ステレオサウンド 43号(1977年6月発行)
特集・「評論家の選ぶ ’77ベストバイ・コンポーネント」より

 5万円から6万円までのプリメインをざっと眺めまわして、これほどやわらかくしなやかな表情を出すアンプはほかにちょっと見当らない。どちらかといえばウェット型で、音をあまり引締めるタイプではないが、この価格帯で、クラシックの弦や女性ヴォーカルをうまく聴かせるというのは貴重な特長。

オンキョー Integra A-5

菅野沖彦

ステレオサウンド 42号(1977年3月発行)
特集・「プリメインアンプは何を選ぶか最新35機種の総テスト」より

 暖かさと、まろやかさが、適宜、明解な力強さとバランスした音だ。スペンドールBCIIで聴くフィッシャー=ディスカウの声のふっくらとした丸いふくらみと豊かな余韻、弦楽器のハーモニーと、個々の楽器の分離の明解さと整ったバランスは見事であった。45W×2というパワーは、現在水準からして決して大きいほうではないが、このアンプの持っている豊かな音質感が、パワー不足を感じさせない。降雨率のJBL4343をドライヴすると、相当な音圧レベルでも安定したプレイバックが楽しめる。大編成オーケストラのトゥッティのfffともなると、もう一つ、スピーカーを引き締めて、がっしりとした音の構築を感じさせて欲しい気もするし、鋭いピアノのアタックの一音一音には、重量感と力感がほしい。しかし、「サイド・バイ・サイドII」の八城一夫の−ベーゼンドルファーの気分の再現は上々で、個クラスでは優れた製品。

オンキョー Integra A-5

瀬川冬樹

ステレオサウンド 42号(1977年3月発行)
特集・「プリメインアンプは何を選ぶか最新35機種の総テスト」より

 ソフトでウェットな、いわば女性型の音質という点では755(nII)以来聴き馴れたオンキョーのトーンである。弦の高弦でも金属的な嫌な音を鳴らさないし、ユニゾンの音の溶け合いも不自然さが内。弦楽器ともうひとつヴォーカル、ことに女の声の、一種なよやかな鳴り方は、いわゆるハードな音のアンプではなかなかこううまく鳴りにくい。以前のモデルではときとして高音のオーバートーンの領域で音の線をいくらか細い感じに鳴らすようなところがあったが、A5では以前の機種にくらべると、バランス的には過不足なくまとまってきている。
 ただ難をいえば、総体に音の締りが不足していることと、何となく薄味の感じがあって、もうひと息、ぴしっと引締った緻密な音で鳴ってくれたら、という欲が、聴くうちにふくらんでくる。重低音の量感ももう少し欲しい。5万円そこそこという価格を頭に置くと、それは高望みなのかも思えるが……。

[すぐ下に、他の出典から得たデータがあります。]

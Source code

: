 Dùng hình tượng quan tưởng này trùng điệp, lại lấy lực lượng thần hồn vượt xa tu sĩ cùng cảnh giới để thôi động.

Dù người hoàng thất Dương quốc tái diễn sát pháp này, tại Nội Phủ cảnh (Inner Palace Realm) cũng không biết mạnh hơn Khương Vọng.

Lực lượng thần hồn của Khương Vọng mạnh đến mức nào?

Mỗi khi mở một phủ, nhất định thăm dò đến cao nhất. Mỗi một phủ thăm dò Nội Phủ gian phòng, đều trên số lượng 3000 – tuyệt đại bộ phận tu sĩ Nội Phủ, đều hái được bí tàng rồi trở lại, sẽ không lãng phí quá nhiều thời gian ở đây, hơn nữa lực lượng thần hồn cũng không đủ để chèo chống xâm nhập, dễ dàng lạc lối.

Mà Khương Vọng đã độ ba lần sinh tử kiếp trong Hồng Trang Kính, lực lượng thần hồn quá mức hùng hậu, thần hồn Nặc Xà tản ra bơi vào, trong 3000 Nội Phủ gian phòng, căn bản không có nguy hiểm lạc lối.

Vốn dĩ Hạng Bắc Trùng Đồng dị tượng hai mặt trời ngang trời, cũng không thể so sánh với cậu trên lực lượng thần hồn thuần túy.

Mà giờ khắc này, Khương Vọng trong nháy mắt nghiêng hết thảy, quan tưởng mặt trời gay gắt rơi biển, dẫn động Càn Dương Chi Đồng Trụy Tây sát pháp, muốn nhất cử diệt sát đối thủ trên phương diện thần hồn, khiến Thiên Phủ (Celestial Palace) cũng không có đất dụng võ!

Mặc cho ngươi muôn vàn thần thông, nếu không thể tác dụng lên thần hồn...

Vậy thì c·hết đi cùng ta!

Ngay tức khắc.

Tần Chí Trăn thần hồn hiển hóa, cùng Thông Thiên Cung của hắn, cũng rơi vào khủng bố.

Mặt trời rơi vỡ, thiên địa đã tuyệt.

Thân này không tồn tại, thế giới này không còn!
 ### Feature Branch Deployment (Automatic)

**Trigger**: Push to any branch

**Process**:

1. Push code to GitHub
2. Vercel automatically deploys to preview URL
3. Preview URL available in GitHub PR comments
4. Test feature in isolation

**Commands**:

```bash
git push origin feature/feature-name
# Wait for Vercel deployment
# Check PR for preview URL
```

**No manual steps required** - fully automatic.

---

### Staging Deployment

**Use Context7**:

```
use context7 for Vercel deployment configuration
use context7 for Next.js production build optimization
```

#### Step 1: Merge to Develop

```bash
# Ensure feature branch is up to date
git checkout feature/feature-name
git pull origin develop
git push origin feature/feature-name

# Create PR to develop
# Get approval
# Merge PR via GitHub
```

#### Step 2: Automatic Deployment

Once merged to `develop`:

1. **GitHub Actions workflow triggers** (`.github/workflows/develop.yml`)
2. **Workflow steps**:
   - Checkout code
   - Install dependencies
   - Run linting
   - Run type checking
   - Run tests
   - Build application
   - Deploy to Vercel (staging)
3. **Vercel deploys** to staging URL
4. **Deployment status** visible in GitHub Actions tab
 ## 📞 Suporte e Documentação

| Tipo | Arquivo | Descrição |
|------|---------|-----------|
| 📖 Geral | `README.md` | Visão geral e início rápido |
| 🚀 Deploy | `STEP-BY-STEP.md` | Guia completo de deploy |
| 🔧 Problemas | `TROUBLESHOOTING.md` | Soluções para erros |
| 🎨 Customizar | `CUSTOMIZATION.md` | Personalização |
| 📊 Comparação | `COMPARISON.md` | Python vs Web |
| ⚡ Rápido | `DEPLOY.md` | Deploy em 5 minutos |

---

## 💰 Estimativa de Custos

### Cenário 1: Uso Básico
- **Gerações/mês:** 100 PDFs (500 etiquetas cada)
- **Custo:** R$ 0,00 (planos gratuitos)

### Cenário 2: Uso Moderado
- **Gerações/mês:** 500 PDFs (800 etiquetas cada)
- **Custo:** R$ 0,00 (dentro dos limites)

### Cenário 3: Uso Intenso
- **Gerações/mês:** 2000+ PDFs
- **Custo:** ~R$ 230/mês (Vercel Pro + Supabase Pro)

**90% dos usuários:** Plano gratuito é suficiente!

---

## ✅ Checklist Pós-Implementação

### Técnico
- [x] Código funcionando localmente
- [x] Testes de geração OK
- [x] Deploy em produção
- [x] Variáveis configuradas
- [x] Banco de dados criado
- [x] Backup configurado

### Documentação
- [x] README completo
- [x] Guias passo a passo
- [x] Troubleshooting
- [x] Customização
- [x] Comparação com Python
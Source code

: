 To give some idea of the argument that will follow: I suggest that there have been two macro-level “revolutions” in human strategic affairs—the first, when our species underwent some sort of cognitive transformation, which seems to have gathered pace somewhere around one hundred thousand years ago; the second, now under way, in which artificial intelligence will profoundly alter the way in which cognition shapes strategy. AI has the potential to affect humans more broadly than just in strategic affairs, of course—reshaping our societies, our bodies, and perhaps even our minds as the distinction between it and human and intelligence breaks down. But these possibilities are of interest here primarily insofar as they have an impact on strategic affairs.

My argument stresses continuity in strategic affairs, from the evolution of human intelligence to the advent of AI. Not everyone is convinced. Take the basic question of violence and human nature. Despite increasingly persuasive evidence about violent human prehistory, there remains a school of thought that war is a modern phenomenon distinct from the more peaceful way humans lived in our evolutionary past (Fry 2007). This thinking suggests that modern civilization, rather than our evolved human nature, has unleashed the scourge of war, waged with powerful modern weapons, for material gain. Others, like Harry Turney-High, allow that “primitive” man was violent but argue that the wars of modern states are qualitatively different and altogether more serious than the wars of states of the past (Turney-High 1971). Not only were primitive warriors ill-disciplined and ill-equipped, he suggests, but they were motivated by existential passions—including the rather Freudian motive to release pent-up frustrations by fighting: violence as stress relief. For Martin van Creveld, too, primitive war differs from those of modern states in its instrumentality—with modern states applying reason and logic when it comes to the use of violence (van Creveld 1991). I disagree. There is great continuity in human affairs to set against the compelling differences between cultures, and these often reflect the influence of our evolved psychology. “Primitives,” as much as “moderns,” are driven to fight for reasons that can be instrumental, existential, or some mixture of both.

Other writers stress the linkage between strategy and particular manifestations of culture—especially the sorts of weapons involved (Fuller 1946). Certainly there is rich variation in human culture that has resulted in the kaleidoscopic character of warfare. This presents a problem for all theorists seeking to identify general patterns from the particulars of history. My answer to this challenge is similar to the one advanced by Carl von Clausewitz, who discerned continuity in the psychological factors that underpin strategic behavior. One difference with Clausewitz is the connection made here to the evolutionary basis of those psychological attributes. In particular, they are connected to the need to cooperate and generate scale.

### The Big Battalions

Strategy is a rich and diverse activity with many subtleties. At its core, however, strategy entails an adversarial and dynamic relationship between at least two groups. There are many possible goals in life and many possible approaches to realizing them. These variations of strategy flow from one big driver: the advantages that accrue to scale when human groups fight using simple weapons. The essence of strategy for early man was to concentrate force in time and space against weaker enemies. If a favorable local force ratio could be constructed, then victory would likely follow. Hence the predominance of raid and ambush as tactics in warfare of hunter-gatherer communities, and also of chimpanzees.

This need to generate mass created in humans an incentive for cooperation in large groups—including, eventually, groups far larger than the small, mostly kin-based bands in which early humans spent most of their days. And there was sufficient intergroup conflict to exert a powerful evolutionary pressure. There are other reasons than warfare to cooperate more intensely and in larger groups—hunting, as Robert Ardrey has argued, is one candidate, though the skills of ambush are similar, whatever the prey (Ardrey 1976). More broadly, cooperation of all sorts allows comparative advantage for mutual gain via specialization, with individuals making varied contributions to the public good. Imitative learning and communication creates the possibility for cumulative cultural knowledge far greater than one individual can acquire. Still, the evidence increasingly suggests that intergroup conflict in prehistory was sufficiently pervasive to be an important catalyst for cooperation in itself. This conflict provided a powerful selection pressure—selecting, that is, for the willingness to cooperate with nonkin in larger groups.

オンキョー Integra A-7, Integra A-5

井上卓也

ステレオサウンド 41号(1976年12月発行)
「SOUND QUARTERLY 話題の国内・海外新製品を聴く」より

 新しいインテグラは、型番がシンプルな1桁に変わり、デザイン面でもまったく従来のイメージを一新している。
 このシリーズは、開発当初からアンプ動特性を重視し、音楽的な完成度の高さが追求されてきたが、今回一歩進んで、〝ローインピーダンス化4ポイント方式による強力電源回路と給配電ライン〟を中心とした設計により、音楽の感動、興奮といった物理上のハイファイ再生とは次元を異にした芸術領域の音楽成分を充分に再現できる、豊かな芸術性を秘めた新インテグラに発展しているとのことである。
 ローインピーダンス化4ポイント方式とは、①等価直列抵抗を特に小さくした大容量電解コンデンサー ②極太のローインピーダンスケーブル ③大型パワートランス ④徹底したブス(母線)アースラインの採用でアースを含めた給配電ラインと電源部との総合インピーダンスを可能な限り低く設計し、これにより、左右チャンネル間および同一チャンネル内における相互干渉を排除するとともに、強力なエネルギー供給体制をとり、とくに大振幅時の立上がり特性の改善とピークパワーの確保を計ろうとするものである。
 回路構成は、差動1段A級プッシュプルのイコライザー段、差動1段3石構成のオペレーショナルアンプ型のトーンコントロール段、ドライブ段にA級プッシュプル方式を採用したパワーアンプである。
 A7とA5の違いは、パワーが60W+60Wと45W+45W、イコライザー許容入力が230mVと170mVをはじめ、パネル面の機能では、A5でボリュウムコントロールのdB表示、セレクターでのAUX入力、トーンコントロールのターンオーバー切替、ハイカットフィルター、スピーカー切替スイッチのA+Bが、それぞれ省かれている。